Mature companies eventually will have to contend with infrastructure choices made in earlier, high-growth stages. As a16z points out of the cloud paradox, not having to worry about infrastructure management to focus on feature development is a blessing, though optimization becomes higher-priority with maturity. As it was in the case of Dropbox, meaningfully cost-optimizing the same infrastructure that enabled the company’s initial success can take years later on down the line.
While companies like Dropbox, CrowdStrike, and Zscaler explored cost-optimization options that involved moving off of AWS and back to on-premise data centers, it is possible to save as much as 57% through optimizing AWS spend with the likes of AWS Savings Plans and Reserved Instances.
These discounts are underutilized by most companies because of cloud pricing, which has become so complex to the point that there are companies with multi-billion dollar valuations, like Turbonomic’s (acquired for $2B by IBM), born out of the problem of the complexity of cloud management.
Conventionally, CIOs at the helm of an organization’s IT spending could advantage of these discounts through close and careful collaboration with finance and engineering departments. Organizations have to forecast money to commit upfront, growth trajectory, and compute resources for the next three years, by months and quarters.

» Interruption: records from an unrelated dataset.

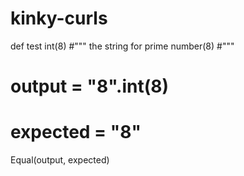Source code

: # kinky-curls

def test int(8)
#"""
the string for prime number(8)
#"""
# output = "8".int(8)
# expected = "8"
Equal(output, expected)
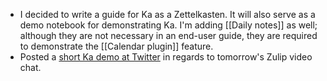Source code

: - I decided to write a guide for Ka as a Zettelkasten. It will also serve as a demo notebook for demonstrating Ka. I'm adding [[Daily notes]] as well; although they are not necessary in an end-user guide, they are required to demonstrate the [[Calendar plugin]] feature.
- Posted a [short Ka demo at Twitter][t1] in regards to tomorrow's Zulip video chat.

[t1]: https://twitter.com/sridca/status/1317218846026117125
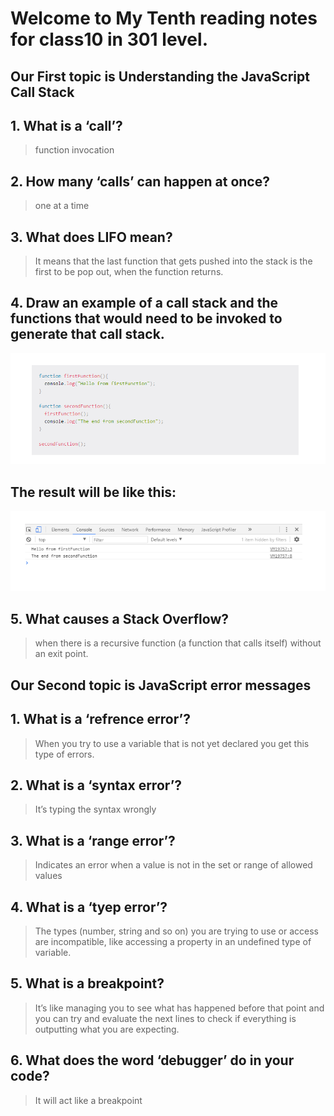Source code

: # Welcome to My Tenth reading notes for class10 in 301 level.
## Our First topic is **Understanding the JavaScript Call Stack**

## 1.	What is a ‘call’?
> function invocation
## 2.	How many ‘calls’ can happen at once?
>one at a time
## 3.	What does LIFO mean?
>It means that the last function that gets pushed into the stack is the first to be pop out, when the function returns.
## 4.	Draw an example of a call stack and the functions that would need to be invoked to generate that call stack.

![example](call1.PNG)

## The result will be like this:
![exampleR](call.PNG)
## 5.	What causes a Stack Overflow?
>when there is a recursive function (a function that calls itself) without an exit point.

## Our Second topic is **JavaScript error messages**

## 1.	What is a ‘refrence error’?
>When you try to use a variable that is not yet declared you get this type of errors.
## 2.	What is a ‘syntax error’?
>It’s typing the syntax wrongly
## 3.	What is a ‘range error’?
>Indicates an error when a value is not in the set or range of allowed values
## 4.	What is a ‘tyep error’?
>The types (number, string and so on) you are trying to use or access are incompatible, like accessing a property in an undefined type of variable.
## 5.	What is a breakpoint?
>It’s like managing you to see what has happened before that point and you can try and evaluate the next lines to check if everything is outputting what you are expecting.
## 6.	What does the word ‘debugger’ do in your code?
>It will act like a breakpoint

If an organization can pull off the dance of coordinating between finance and engineering, it is possible to achieve 50% savings every year on its AWS bill.
For CIOs to engage with business partners more effectively, they must "put technology aside and focus on their internal and external customers," as Miriam McLemore, Enterprise Strategist at AWS writes.

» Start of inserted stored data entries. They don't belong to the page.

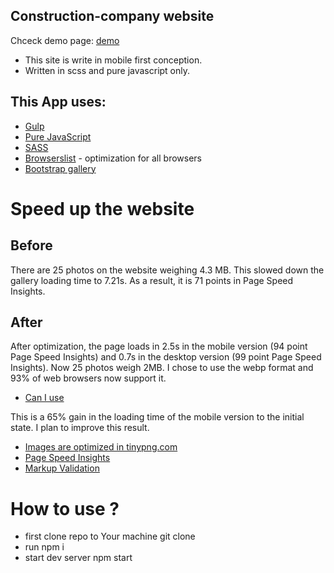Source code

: ## Construction-company website

Chceck demo page: [demo](https://construction-company-v1.netlify.app)

- This site is write in mobile first conception.
- Written in scss and pure javascript only.

## This App uses:

- [Gulp](https://gulpjs.com/)
- [Pure JavaScript](https://www.javascript.com/)
- [SASS](https://www.npmjs.com/package/sass)
- [Browserslist](https://www.npmjs.com/package/browserslist) - optimization for all browsers
- [Bootstrap gallery](https://getbootstrap.com/)

# Speed up the website

## Before

There are 25 photos on the website weighing 4.3 MB.
This slowed down the gallery loading time to 7.21s.
As a result, it is 71 points in Page Speed ​​Insights.

## After

After optimization, the page loads in 2.5s in the mobile version (94 point Page Speed ​​Insights) and 0.7s in the desktop version (99 point Page Speed ​​Insights). Now 25 photos weigh 2MB. I chose to use the webp format and 93% of web browsers now support it.

- [Can I use](https://caniuse.com/?search=webp)

This is a 65% gain in the loading time of the mobile version to the initial state. I plan to improve this result.

- [Images are optimized in tinypng.com](https://tinypng.com/)
- [Page Speed Insights](https://developers.google.com/speed/pagespeed/insights/)
- [Markup Validation](https://validator.w3.org/)

# How to use ?

- first clone repo to Your machine git clone
- run npm i
- start dev server npm start
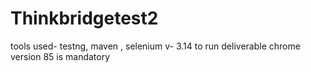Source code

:# Thinkbridgetest2
tools used- testng, maven , selenium v- 3.14
to run deliverable chrome version 85 is mandatory
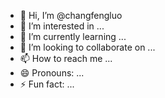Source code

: - 👋 Hi, I’m @changfengluo
- 👀 I’m interested in ...
- 🌱 I’m currently learning ...
- 💞️ I’m looking to collaborate on ...
- 📫 How to reach me ...
- 😄 Pronouns: ...
- ⚡ Fun fact: ...

<!---
changfengluo/changfengluo is a ✨ special ✨ repository because its `README.md` (this file) appears on your GitHub profile.
You can click the Preview link to take a look at your changes.
--->

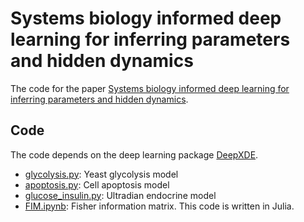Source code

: # Systems biology informed deep learning for inferring parameters and hidden dynamics

The code for the paper [Systems biology informed deep learning for inferring parameters and hidden dynamics](https://doi.org/10.1101/865063).

## Code

The code depends on the deep learning package [DeepXDE](https://github.com/lululxvi/deepxde).

- [glycolysis.py](glycolysis.py): Yeast glycolysis model
- [apoptosis.py](apoptosis.py): Cell apoptosis model
- [glucose_insulin.py](glucose_insulin.py): Ultradian endocrine model
- [FIM.ipynb](FIM.ipynb): Fisher information matrix. This code is written in Julia.
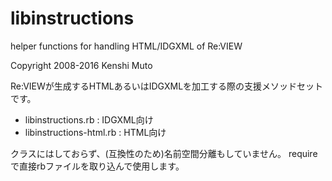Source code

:# libinstructions
helper functions for handling HTML/IDGXML of Re:VIEW

Copyright 2008-2016 Kenshi Muto

Re:VIEWが生成するHTMLあるいはIDGXMLを加工する際の支援メソッドセットです。

* libinstructions.rb : IDGXML向け
* libinstructions-html.rb : HTML向け

クラスにはしておらず、(互換性のため)名前空間分離もしていません。
requireで直接rbファイルを取り込んで使用します。
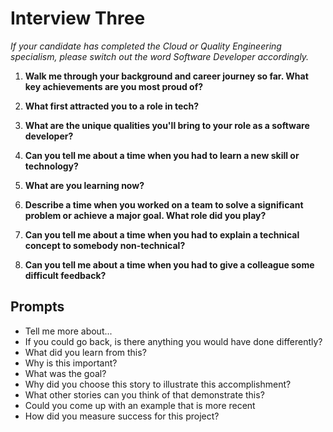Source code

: # Interview Three
_If your candidate has completed the Cloud or Quality Engineering specialism, please switch out the word Software Developer accordingly._

1. **Walk me through your background and career journey so far. What key achievements are you most proud of?**

2. **What first attracted you to a role in tech?**

3. **What are the unique qualities you'll bring to your role as a software developer?**

4. **Can you tell me about a time when you had to learn a new skill or technology?**

5. **What are you learning now?**

6. **Describe a time when you worked on a team to solve a significant problem or achieve a major goal. What role did you play?**

7. **Can you tell me about a time when you had to explain a technical concept to somebody non-technical?**

8. **Can you tell me about a time when you had to give a colleague some difficult feedback?**

## Prompts

- Tell me more about...
- If you could go back, is there anything you would have done differently?
- What did you learn from this?
- Why is this important?
- What was the goal?
- Why did you choose this story to illustrate this accomplishment?
- What other stories can you think of that demonstrate this?
- Could you come up with an example that is more recent
- How did you measure success for this project?












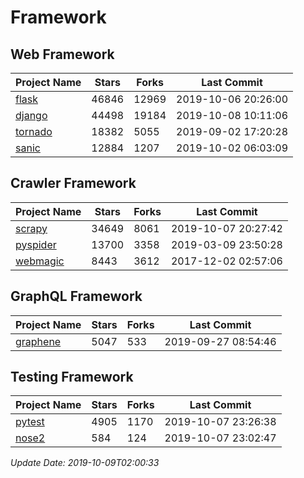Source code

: # Framework

## Web Framework

| Project Name | Stars | Forks | Last Commit |
| ------------ | ----- | ----- | ----------- |
| [flask](https://github.com/pallets/flask) | 46846 | 12969 | 2019-10-06 20:26:00 |
| [django](https://github.com/django/django) | 44498 | 19184 | 2019-10-08 10:11:06 |
| [tornado](https://github.com/tornadoweb/tornado) | 18382 | 5055 | 2019-09-02 17:20:28 |
| [sanic](https://github.com/huge-success/sanic) | 12884 | 1207 | 2019-10-02 06:03:09 |

## Crawler Framework

| Project Name | Stars | Forks | Last Commit |
| ------------ | ----- | ----- | ----------- |
| [scrapy](https://github.com/scrapy/scrapy) | 34649 | 8061 | 2019-10-07 20:27:42 |
| [pyspider](https://github.com/binux/pyspider) | 13700 | 3358 | 2019-03-09 23:50:28 |
| [webmagic](https://github.com/code4craft/webmagic) | 8443 | 3612 | 2017-12-02 02:57:06 |

## GraphQL Framework

| Project Name | Stars | Forks | Last Commit |
| ------------ | ----- | ----- | ----------- |
| [graphene](https://github.com/graphql-python/graphene) | 5047 | 533 | 2019-09-27 08:54:46 |

## Testing Framework

| Project Name | Stars | Forks | Last Commit |
| ------------ | ----- | ----- | ----------- |
| [pytest](https://github.com/pytest-dev/pytest) | 4905 | 1170 | 2019-10-07 23:26:38 |
| [nose2](https://github.com/nose-devs/nose2) | 584 | 124 | 2019-10-07 23:02:47 |

*Update Date: 2019-10-09T02:00:33*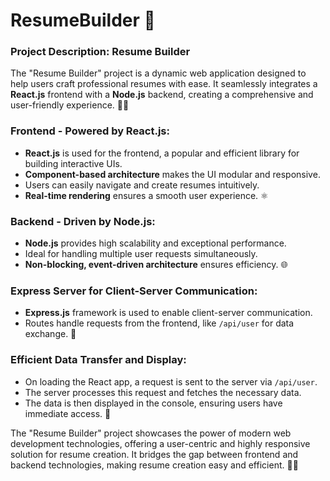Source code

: # ResumeBuilder 🚀

### **Project Description: Resume Builder**

The "Resume Builder" project is a dynamic web application designed to help users craft professional resumes with ease. It seamlessly integrates a **React.js** frontend with a **Node.js** backend, creating a comprehensive and user-friendly experience. 📝✨

### **Frontend - Powered by React.js:**

- **React.js** is used for the frontend, a popular and efficient library for building interactive UIs.
- **Component-based architecture** makes the UI modular and responsive.
- Users can easily navigate and create resumes intuitively.
- **Real-time rendering** ensures a smooth user experience. ⚛️

### **Backend - Driven by Node.js:**

- **Node.js** provides high scalability and exceptional performance.
- Ideal for handling multiple user requests simultaneously.
- **Non-blocking, event-driven architecture** ensures efficiency. 🌐

### **Express Server for Client-Server Communication:**

- **Express.js** framework is used to enable client-server communication.
- Routes handle requests from the frontend, like `/api/user` for data exchange. 🚦

### **Efficient Data Transfer and Display:**

- On loading the React app, a request is sent to the server via `/api/user`.
- The server processes this request and fetches the necessary data.
- The data is then displayed in the console, ensuring users have immediate access. 🔄

The "Resume Builder" project showcases the power of modern web development technologies, offering a user-centric and highly responsive solution for resume creation. It bridges the gap between frontend and backend technologies, making resume creation easy and efficient. 💼✨
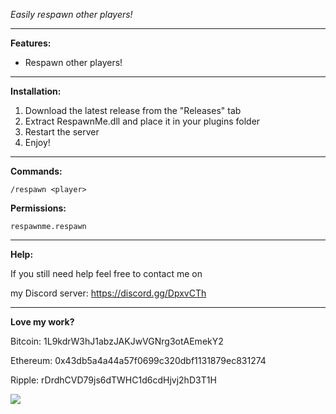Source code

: *Easily respawn other players!*

---

**Features:**

* Respawn other players!

---

**Installation:**

1. Download the latest release from the "Releases" tab
1. Extract RespawnMe.dll and place it in your plugins folder
2. Restart the server
3. Enjoy!

---

**Commands:**

	/respawn <player>

**Permissions:**
	
	respawnme.respawn
   
---

**Help:**

If you still need help feel free to contact me on

my Discord server: https://discord.gg/DpxvCTh

---	

**Love my work?**

Bitcoin: 1L9kdrW3hJ1abzJAKJwVGNrg3otAEmekY2

Ethereum: 0x43db5a4a44a57f0699c320dbf1131879ec831274

Ripple: rDrdhCVD79js6dTWHC1d6cdHjvj2hD3T1H

[![](https://www.paypalobjects.com/webstatic/en_US/btn/btn_donate_cc_147x47.png)](https://www.paypal.com/cgi-bin/webscr?cmd=_s-xclick&hosted_button_id=7QEHYC457X5SW)

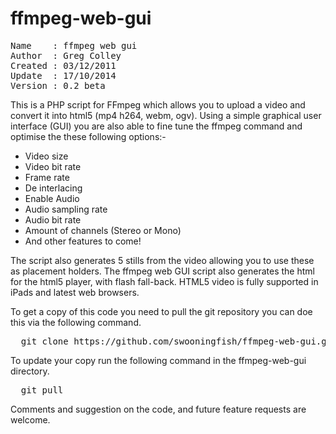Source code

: ffmpeg-web-gui
==============
<pre>
Name    : ffmpeg web gui
Author  : Greg Colley
Created : 03/12/2011
Update  : 17/10/2014
Version : 0.2 beta
</pre>

This is a PHP script for FFmpeg which allows you to upload a video and convert it into html5 (mp4 h264, webm, ogv). Using a simple graphical user interface (GUI) you are also able to fine tune the ffmpeg command and optimise the these following options:-

* Video size
* Video bit rate
* Frame rate
* De interlacing
* Enable Audio
* Audio sampling rate
* Audio bit rate
* Amount of channels (Stereo or Mono)
* And other features to come!

The script also generates 5 stills from the video allowing you to use these as placement holders. The ffmpeg web GUI script also generates the html for the html5 player, with flash fall-back. HTML5 video is fully supported in iPads and latest web browsers.

To get a copy of this code you need to pull the git repository you can doe this via the following command.
<pre>
  git clone https://github.com/swooningfish/ffmpeg-web-gui.git
</pre>

To update your copy run the following command in the ffmpeg-web-gui directory.
<pre>
  git pull
</pre>

Comments and suggestion on the code, and future feature requests are welcome.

Additionally, there are billions of different pricing scenarios for customers, so finding the right balance within a given billing mode’s options, across at least 200 instances, between Reserved Instances and Savings Plan, is no trivial task.
Making the most of your AWS savings can be a daunting task, but with a little bit of know-how, you can get started on the right foot. One of the best ways to save on AWS is to optimize your workloads. Take a look at your current applications and see where you can reduce the number of servers you’re using, or where you can use more cost-effective instances.

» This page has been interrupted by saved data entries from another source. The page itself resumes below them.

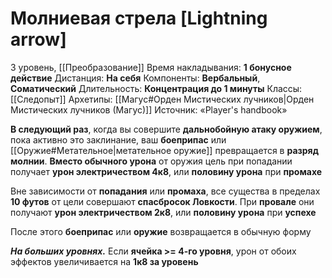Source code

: # Молниевая стрела [Lightning arrow]
3 уровень, [[Преобразование]]
Время накладывания: **1 бонусное действие**
Дистанция: **На себя**
Компоненты: **Вербальный**, **Соматический**
Длительность: **Концентрация до 1 минуты**
Классы: [[Следопыт]]
Архетипы: [[Магус#Орден Мистических лучников|Орден Мистических лучников (Магус)]]
Источник: «Player's handbook»

**В следующий раз**, когда вы совершите **дальнобойную атаку оружием**, пока активно это заклинание, ваш **боеприпас** или [[Оружие#Метательное|метательное оружие]] превращается в **разряд молнии**. **Вместо обычного урона** от оружия цель при попадании получает **урон электричеством 4к8**, или **половину урона** при **промахе**

Вне зависимости от **попадания** или **промаха**, все существа в пределах **10 футов** от цели совершают **спасбросок Ловкости**. При **провале** они получают **урон электричеством 2к8**, или **половину урона** при **успехе**

После этого **боеприпас** или **оружие** возвращается в обычную форму

**_На больших уровнях._** Если **ячейка >= 4-го уровня**, урон от обоих эффектов увеличивается на **1к8 за уровень**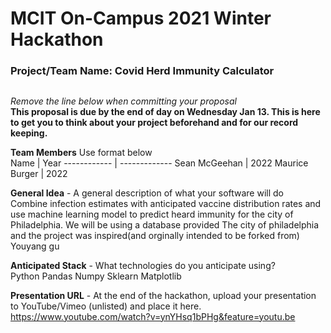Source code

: # MCIT On-Campus 2021 Winter Hackathon  
### Project/Team Name: Covid Herd Immunity Calculator
##  

*Remove the line below when committing your proposal*  
**This proposal is due by the end of day on Wednesday Jan 13. This is here to get you to think about your project beforehand and for our record keeping.**

**Team Members**  Use format below  
Name | Year
------------ | -------------
Sean McGeehan | 2022
Maurice Burger | 2022


**General Idea**  - A general description of what your software will do  
Combine infection estimates with anticipated vaccine distribution rates and use machine learning model to predict heard immunity for the city of Philadelphia. We will be using a database provided The city of philadelphia and the project was inspired(and orginally intended to be forked from) Youyang gu

**Anticipated Stack** - What technologies do you anticipate using?  
Python
Pandas
Numpy
Sklearn
Matplotlib

**Presentation URL** - At the end of the hackathon, upload your presentation to YouTube/Vimeo (unlisted) and place it here.  
https://www.youtube.com/watch?v=ynYHsq1bPHg&feature=youtu.be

For example, spot instances can be a great way to save money on compute power, and hybrid and burstable instances can help you save on storage costs.
Another key area to focus on is your data. Reducing the amount of data you store can go a long way towards reducing your AWS bill. You can also optimize your data transfer and storage costs by using Amazon S3 Glacier, which offers extremely low-cost storage for infrequently accessed data. Further, using reserved instances can be a great way to save on AWS. By committing to a certain instance type for a year or more, businesses can get discounted rates on instances.
Finally, make sure you are taking advantage of all the available tools and services that AWS has to offer. Services like Amazon EC2 Auto Scaling can help you optimize your workloads and save money on AWS.
By following these simple tips, you can get started on the path to optimizing your AWS savings.